卑猥な写真を売る男は大江健三郎の初期短編作品にも出てきたが、トルコ風呂同様、それが上海でもあったことだったと知ると当時の日本社会の拡張がなんとなく我が身にも想像できてくる。だが、参木が迷いこむ露路は日本ではない。魔都上海の露路には資本主義に性を弄ばれた女たちがいる。都市の資本が大きければ大きいほど女は金で買われる。女が欲しくて金を出すのではなく、金があるから女を買うのだ。三貨制のもと貨幣経済が発達した近世の三都に大規模な遊郭ができたのと同じ理由だ。参木の「性に対して古い道徳を愛すること」は、資本主義によって、彼のアジア主義もろとも、簡単に瓦解されてしまうのだ。日本人の国民性も正義も善悪も文化も、帝国主義の資本の前では無力だということだ。参木はそれを背負ってこの物語の主人公を演じ、芳秋蘭に恋をし、芳秋蘭は日本人と懇意になったために銃殺される。横光利一は参木の、日本人の敗北を描くことは書く前から決めていたはずだ。日本人が戦争に負けるのは執筆の後だ。「改造」への寄稿の時点で日本人が海外の資本に、世界の資本のやり方に負けることを知っていた。

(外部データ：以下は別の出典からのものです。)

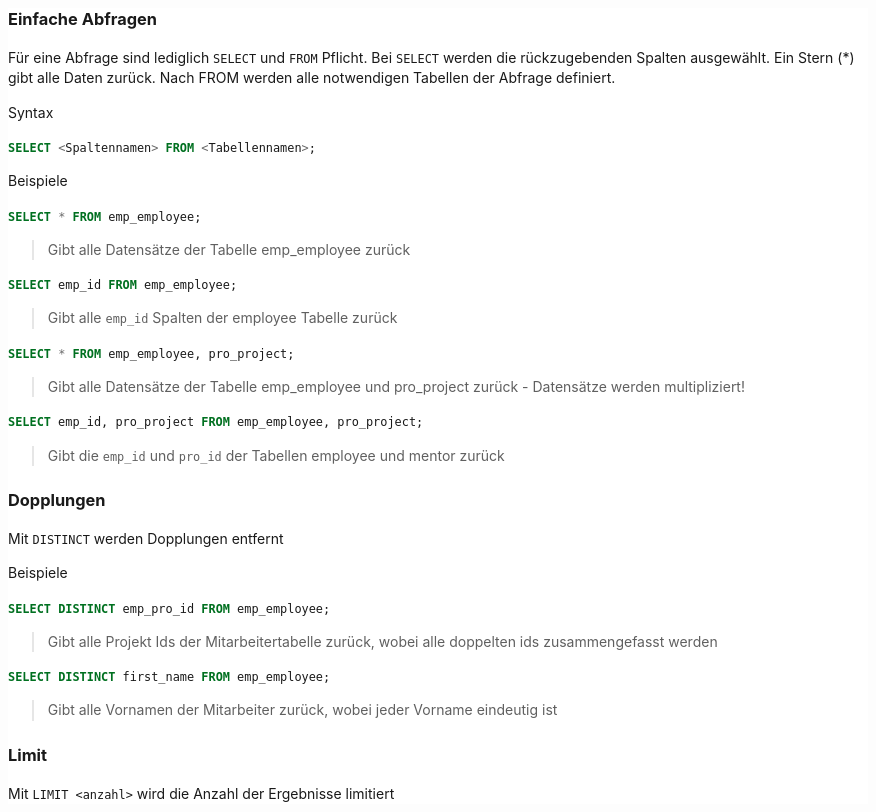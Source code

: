 ### Einfache Abfragen

Für eine Abfrage sind lediglich `SELECT` und `FROM` Pflicht.
Bei `SELECT` werden die rückzugebenden Spalten ausgewählt. Ein Stern (\*) gibt alle Daten zurück.
Nach FROM werden alle notwendigen Tabellen der Abfrage definiert.

Syntax

```sql
SELECT <Spaltennamen> FROM <Tabellennamen>;
```

Beispiele

```sql
SELECT * FROM emp_employee;
```

> Gibt alle Datensätze der Tabelle emp_employee zurück

```sql
SELECT emp_id FROM emp_employee;
```

> Gibt alle `emp_id` Spalten der employee Tabelle zurück

```sql
SELECT * FROM emp_employee, pro_project;
```

> Gibt alle Datensätze der Tabelle emp_employee und pro_project zurück - Datensätze werden multipliziert!

```sql
SELECT emp_id, pro_project FROM emp_employee, pro_project;
```

> Gibt die `emp_id` und `pro_id` der Tabellen employee und mentor zurück

### Dopplungen

Mit `DISTINCT` werden Dopplungen entfernt

Beispiele

```sql
SELECT DISTINCT emp_pro_id FROM emp_employee;
```

> Gibt alle Projekt Ids der Mitarbeitertabelle zurück, wobei alle doppelten ids zusammengefasst werden

```sql
SELECT DISTINCT first_name FROM emp_employee;
```

> Gibt alle Vornamen der Mitarbeiter zurück, wobei jeder Vorname eindeutig ist

### Limit

Mit `LIMIT <anzahl>` wird die Anzahl der Ergebnisse limitiert
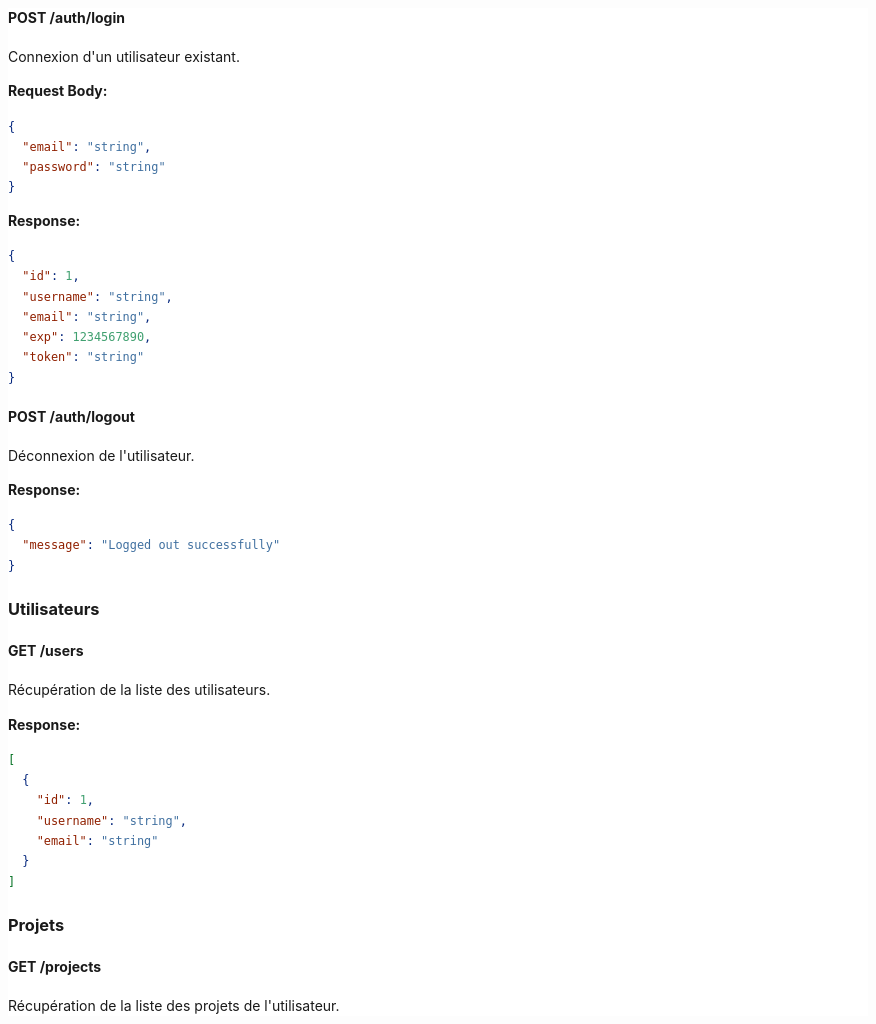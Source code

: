 #### POST /auth/login

Connexion d'un utilisateur existant.

**Request Body:**
```json
{
  "email": "string",
  "password": "string"
}
```

**Response:**
```json
{
  "id": 1,
  "username": "string",
  "email": "string",
  "exp": 1234567890,
  "token": "string"
}
```

#### POST /auth/logout

Déconnexion de l'utilisateur.

**Response:**
```json
{
  "message": "Logged out successfully"
}
```

### Utilisateurs

#### GET /users

Récupération de la liste des utilisateurs.

**Response:**
```json
[
  {
    "id": 1,
    "username": "string",
    "email": "string"
  }
]
```

### Projets

#### GET /projects

Récupération de la liste des projets de l'utilisateur.
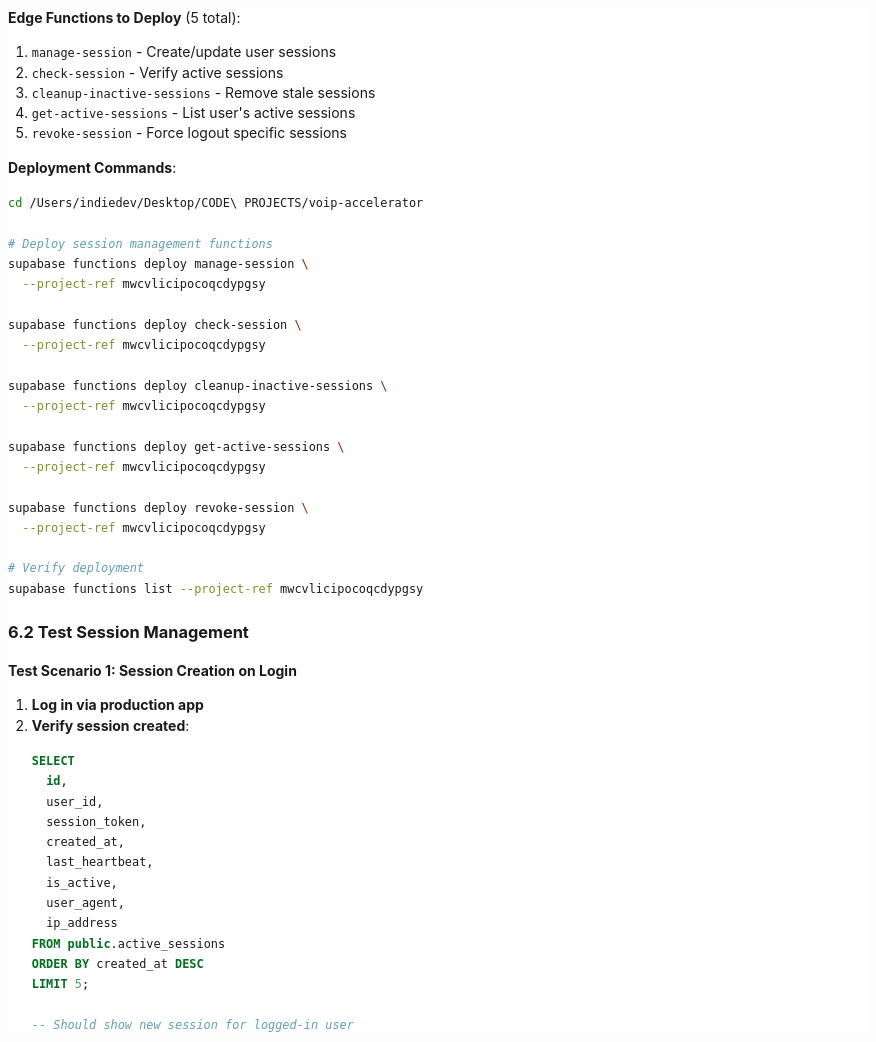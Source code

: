 **Edge Functions to Deploy** (5 total):
1. `manage-session` - Create/update user sessions
2. `check-session` - Verify active sessions
3. `cleanup-inactive-sessions` - Remove stale sessions
4. `get-active-sessions` - List user's active sessions
5. `revoke-session` - Force logout specific sessions

**Deployment Commands**:
```bash
cd /Users/indiedev/Desktop/CODE\ PROJECTS/voip-accelerator

# Deploy session management functions
supabase functions deploy manage-session \
  --project-ref mwcvlicipocoqcdypgsy

supabase functions deploy check-session \
  --project-ref mwcvlicipocoqcdypgsy

supabase functions deploy cleanup-inactive-sessions \
  --project-ref mwcvlicipocoqcdypgsy

supabase functions deploy get-active-sessions \
  --project-ref mwcvlicipocoqcdypgsy

supabase functions deploy revoke-session \
  --project-ref mwcvlicipocoqcdypgsy

# Verify deployment
supabase functions list --project-ref mwcvlicipocoqcdypgsy
```

### 6.2 Test Session Management

**Test Scenario 1: Session Creation on Login**

1. **Log in via production app**
2. **Verify session created**:
   ```sql
   SELECT
     id,
     user_id,
     session_token,
     created_at,
     last_heartbeat,
     is_active,
     user_agent,
     ip_address
   FROM public.active_sessions
   ORDER BY created_at DESC
   LIMIT 5;

   -- Should show new session for logged-in user
   ```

戦後の日本は経済成長に夢中になっていたために、この1920〜30年代の自覚をすっかり忘れていた。日中戦争、大東亜戦争、太平洋戦争の暴力の経験が過酷で、「戦争のない社会」を求めすぎて、他に山ほどあったしなければならなかったことをすっかり忘れていたのかもしれない。
…なんてことを思ったりした読書だった。